Source records
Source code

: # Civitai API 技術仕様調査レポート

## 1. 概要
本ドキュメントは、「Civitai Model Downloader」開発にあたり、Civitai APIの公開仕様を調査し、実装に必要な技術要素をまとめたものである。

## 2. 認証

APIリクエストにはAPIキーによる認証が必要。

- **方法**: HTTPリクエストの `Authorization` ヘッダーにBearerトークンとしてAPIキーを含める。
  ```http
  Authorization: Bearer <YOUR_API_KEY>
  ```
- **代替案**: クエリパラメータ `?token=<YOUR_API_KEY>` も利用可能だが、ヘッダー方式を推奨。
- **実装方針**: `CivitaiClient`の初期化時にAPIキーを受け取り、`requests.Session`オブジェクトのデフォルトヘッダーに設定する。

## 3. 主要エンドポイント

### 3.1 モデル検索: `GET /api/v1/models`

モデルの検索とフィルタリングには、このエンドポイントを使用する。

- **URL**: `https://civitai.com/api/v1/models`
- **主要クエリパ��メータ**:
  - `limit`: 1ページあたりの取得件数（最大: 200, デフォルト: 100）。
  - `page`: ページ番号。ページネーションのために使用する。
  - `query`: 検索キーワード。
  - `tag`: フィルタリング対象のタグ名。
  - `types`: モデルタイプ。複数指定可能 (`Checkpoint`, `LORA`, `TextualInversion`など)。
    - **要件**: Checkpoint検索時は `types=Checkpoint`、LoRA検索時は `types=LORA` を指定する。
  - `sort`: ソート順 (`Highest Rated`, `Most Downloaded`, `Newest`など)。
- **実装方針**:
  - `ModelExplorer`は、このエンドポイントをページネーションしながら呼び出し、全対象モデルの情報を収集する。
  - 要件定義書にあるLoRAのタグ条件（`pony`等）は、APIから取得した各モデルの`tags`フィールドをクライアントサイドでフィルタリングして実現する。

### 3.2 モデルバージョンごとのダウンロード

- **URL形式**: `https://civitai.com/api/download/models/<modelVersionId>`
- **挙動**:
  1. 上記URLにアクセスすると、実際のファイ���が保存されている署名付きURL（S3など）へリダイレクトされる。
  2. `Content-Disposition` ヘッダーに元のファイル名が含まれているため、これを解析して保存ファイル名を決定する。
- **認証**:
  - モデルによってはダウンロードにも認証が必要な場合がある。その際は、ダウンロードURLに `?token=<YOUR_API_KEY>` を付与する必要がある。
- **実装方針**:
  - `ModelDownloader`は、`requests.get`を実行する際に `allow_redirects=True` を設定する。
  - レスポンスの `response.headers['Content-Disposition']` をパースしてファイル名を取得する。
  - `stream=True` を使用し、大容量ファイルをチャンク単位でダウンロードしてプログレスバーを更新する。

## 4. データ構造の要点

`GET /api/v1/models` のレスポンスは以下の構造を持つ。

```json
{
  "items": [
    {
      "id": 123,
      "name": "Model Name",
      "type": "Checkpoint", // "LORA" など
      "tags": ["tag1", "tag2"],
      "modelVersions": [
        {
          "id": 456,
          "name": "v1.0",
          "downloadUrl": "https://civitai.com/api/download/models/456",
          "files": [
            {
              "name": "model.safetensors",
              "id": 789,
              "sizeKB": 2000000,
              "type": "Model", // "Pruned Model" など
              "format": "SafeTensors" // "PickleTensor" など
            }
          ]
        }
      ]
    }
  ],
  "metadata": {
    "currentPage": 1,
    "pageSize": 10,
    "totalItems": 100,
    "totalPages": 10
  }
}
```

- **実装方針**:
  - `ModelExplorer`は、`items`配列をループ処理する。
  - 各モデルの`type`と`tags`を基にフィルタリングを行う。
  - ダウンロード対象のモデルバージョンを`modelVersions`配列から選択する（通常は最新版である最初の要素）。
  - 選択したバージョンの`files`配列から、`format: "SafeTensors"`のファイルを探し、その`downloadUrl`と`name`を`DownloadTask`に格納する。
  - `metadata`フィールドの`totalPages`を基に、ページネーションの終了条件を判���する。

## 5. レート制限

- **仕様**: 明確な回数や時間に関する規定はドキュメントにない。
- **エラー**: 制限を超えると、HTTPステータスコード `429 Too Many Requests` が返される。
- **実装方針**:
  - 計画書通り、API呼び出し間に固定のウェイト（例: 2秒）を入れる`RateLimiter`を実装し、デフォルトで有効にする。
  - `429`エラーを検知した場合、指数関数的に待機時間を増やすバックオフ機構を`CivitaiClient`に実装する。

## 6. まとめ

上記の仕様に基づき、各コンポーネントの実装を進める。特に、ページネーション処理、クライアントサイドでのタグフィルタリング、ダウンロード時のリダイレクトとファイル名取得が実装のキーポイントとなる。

ACTIVITY
Across the records above, return every line that contains the word "format".

EXERCISE OUTPUT
              "format": "SafeTensors" // "PickleTensor" など
  - 選択したバージョンの`files`配列から、`format: "SafeTensors"`のファイルを探し、その`downloadUrl`と`name`を`DownloadTask`に格納する。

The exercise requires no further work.